_How to complete this task:_
Below are entries. Reproduce exactly the lines between the line holding "où $l_A$ est" and the line holding "The primary motion", inclusive, and only those.

_Extracted data:_
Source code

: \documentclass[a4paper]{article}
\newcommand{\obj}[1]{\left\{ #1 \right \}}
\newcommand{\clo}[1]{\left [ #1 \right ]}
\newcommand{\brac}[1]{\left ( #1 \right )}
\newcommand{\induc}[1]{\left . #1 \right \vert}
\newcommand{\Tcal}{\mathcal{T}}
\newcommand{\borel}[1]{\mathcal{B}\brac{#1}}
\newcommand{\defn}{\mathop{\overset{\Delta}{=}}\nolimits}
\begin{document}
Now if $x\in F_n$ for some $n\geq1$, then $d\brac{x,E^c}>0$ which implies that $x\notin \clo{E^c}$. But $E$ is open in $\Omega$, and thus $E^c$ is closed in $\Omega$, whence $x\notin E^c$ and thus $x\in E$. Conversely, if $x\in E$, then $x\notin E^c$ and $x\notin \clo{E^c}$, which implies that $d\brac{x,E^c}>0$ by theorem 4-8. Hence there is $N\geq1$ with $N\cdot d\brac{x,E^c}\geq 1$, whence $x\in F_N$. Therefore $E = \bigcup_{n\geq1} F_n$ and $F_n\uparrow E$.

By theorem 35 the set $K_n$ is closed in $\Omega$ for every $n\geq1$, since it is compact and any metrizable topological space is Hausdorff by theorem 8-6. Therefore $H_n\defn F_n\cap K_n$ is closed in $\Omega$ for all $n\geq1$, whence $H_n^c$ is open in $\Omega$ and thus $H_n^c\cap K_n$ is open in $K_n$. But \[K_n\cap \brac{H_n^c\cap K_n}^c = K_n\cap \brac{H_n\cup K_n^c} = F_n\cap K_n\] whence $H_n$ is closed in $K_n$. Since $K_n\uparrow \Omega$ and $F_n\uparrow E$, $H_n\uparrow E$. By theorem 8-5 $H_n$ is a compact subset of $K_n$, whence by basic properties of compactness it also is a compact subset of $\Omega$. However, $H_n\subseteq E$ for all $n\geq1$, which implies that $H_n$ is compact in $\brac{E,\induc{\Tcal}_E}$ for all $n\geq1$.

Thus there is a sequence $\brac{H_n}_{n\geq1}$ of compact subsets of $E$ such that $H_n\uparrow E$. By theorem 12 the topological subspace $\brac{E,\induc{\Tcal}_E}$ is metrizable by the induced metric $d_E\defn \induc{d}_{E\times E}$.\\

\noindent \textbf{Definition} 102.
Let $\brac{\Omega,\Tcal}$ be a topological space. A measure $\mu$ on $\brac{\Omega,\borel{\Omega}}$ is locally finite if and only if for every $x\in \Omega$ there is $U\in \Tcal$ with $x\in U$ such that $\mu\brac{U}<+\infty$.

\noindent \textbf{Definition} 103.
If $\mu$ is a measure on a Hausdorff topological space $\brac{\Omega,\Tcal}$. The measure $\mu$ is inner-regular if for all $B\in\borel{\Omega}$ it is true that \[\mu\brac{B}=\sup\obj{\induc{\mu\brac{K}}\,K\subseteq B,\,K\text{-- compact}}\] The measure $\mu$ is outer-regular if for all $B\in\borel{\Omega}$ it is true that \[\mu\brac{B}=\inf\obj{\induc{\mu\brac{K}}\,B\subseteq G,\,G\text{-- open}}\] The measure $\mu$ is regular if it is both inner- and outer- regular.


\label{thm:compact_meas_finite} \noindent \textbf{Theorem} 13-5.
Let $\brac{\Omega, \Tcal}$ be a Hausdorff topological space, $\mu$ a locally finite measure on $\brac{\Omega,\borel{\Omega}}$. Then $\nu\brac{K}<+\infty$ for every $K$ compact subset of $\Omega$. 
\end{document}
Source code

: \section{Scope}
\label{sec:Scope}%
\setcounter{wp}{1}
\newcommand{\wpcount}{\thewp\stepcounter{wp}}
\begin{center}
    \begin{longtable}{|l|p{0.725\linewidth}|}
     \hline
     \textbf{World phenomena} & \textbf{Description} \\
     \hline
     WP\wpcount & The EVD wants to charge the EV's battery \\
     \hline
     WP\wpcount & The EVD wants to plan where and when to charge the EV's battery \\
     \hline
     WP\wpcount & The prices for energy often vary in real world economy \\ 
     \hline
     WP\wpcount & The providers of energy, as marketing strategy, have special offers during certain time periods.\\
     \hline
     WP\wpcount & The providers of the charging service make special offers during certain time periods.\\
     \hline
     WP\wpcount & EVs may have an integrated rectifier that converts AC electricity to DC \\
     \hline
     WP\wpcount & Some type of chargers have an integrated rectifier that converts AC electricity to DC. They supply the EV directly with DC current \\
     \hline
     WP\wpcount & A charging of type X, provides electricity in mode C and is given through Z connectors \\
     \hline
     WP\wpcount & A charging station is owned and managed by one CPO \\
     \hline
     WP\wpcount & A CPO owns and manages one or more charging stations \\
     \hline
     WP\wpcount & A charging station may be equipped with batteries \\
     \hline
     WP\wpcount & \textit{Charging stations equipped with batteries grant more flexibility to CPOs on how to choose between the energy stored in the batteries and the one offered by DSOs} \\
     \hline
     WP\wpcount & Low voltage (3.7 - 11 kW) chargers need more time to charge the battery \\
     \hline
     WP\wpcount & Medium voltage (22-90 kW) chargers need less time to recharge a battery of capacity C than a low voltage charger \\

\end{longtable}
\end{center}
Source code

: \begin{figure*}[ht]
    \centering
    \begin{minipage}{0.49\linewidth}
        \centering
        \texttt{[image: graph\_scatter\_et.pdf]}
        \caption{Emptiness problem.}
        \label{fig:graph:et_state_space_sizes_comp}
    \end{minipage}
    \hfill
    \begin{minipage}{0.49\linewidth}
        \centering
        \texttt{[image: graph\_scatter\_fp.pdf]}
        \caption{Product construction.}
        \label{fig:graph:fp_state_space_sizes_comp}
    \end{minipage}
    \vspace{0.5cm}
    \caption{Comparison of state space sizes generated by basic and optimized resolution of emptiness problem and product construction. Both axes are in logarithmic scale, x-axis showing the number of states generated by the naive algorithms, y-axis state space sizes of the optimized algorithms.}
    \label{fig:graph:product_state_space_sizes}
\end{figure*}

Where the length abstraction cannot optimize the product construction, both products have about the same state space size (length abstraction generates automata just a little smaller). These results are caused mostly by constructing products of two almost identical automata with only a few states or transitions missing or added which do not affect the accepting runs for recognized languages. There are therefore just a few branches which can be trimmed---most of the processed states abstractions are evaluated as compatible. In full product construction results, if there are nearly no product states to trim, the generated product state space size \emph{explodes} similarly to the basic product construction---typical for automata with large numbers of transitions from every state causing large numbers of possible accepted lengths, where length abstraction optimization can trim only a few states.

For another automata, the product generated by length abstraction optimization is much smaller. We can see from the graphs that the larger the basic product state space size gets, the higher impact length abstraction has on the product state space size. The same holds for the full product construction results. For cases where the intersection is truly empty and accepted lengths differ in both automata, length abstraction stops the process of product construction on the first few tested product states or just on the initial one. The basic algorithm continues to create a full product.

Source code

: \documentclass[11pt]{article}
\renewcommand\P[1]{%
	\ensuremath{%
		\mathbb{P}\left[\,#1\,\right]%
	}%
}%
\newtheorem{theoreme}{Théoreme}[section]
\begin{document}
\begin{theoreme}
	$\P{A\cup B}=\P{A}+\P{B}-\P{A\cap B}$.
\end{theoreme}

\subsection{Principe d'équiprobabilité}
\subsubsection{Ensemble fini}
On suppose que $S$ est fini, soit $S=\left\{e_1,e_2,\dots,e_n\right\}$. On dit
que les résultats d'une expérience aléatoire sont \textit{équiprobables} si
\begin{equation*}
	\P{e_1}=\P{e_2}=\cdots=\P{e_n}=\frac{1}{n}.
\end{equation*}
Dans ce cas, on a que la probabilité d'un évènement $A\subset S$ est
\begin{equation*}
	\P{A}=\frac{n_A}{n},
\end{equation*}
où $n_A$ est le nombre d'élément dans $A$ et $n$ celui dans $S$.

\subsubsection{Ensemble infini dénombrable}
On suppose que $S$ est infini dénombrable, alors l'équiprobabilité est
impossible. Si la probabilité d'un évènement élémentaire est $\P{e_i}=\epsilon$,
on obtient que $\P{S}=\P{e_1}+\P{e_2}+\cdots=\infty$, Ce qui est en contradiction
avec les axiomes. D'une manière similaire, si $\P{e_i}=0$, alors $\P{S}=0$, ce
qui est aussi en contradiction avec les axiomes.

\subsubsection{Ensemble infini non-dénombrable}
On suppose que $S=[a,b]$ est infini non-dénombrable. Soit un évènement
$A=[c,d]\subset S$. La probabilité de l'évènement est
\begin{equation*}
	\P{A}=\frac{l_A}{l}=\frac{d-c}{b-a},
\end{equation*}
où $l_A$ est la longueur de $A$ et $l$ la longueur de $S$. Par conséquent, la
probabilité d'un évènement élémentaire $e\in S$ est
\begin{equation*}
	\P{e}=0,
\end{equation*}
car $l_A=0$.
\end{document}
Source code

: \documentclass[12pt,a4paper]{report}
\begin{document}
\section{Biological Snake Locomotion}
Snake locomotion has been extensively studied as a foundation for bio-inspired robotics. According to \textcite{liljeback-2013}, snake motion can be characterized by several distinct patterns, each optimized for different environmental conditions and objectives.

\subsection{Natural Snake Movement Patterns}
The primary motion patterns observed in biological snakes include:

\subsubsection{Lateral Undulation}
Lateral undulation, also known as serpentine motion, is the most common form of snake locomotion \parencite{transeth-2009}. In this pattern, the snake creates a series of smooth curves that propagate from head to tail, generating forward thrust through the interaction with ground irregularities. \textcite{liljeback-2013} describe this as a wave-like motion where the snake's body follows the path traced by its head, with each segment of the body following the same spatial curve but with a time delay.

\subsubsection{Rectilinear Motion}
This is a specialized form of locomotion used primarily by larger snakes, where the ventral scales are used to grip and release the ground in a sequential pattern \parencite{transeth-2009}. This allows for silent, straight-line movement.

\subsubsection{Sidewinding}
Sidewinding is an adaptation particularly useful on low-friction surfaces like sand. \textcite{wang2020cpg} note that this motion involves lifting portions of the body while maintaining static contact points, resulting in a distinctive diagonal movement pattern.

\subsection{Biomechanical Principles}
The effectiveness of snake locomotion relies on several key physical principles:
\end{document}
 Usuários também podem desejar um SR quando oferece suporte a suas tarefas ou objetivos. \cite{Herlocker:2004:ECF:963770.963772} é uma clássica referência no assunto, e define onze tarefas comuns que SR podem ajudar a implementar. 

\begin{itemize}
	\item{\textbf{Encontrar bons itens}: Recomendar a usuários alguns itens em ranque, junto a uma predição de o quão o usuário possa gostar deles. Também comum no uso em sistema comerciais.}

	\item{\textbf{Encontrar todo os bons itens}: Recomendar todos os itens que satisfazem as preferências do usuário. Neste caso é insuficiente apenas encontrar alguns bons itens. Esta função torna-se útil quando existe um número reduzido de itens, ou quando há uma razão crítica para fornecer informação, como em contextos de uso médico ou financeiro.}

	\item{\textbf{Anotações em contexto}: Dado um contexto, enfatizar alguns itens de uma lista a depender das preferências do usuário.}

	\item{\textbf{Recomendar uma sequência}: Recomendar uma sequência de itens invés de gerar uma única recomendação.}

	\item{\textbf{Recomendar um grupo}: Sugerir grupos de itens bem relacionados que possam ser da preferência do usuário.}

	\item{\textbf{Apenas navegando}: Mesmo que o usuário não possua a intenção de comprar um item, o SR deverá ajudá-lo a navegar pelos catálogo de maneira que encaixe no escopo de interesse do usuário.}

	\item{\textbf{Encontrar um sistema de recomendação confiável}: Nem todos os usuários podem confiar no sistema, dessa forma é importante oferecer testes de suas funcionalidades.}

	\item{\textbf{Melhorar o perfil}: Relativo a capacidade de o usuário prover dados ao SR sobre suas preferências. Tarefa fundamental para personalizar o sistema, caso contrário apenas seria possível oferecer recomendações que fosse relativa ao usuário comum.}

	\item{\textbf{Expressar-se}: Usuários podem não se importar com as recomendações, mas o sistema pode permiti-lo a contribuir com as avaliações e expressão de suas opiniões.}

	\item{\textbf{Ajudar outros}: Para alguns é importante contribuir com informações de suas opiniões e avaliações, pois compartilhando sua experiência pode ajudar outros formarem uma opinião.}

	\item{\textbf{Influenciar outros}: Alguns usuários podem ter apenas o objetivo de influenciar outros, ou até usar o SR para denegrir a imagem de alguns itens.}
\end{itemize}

_Task output:_
où $l_A$ est la longueur de $A$ et $l$ la longueur de $S$. Par conséquent, la
probabilité d'un évènement élémentaire $e\in S$ est
\begin{equation*}
	\P{e}=0,
\end{equation*}
car $l_A=0$.
\end{document}
Source code

: \documentclass[12pt,a4paper]{report}
\begin{document}
\section{Biological Snake Locomotion}
Snake locomotion has been extensively studied as a foundation for bio-inspired robotics. According to \textcite{liljeback-2013}, snake motion can be characterized by several distinct patterns, each optimized for different environmental conditions and objectives.

\subsection{Natural Snake Movement Patterns}
The primary motion patterns observed in biological snakes include:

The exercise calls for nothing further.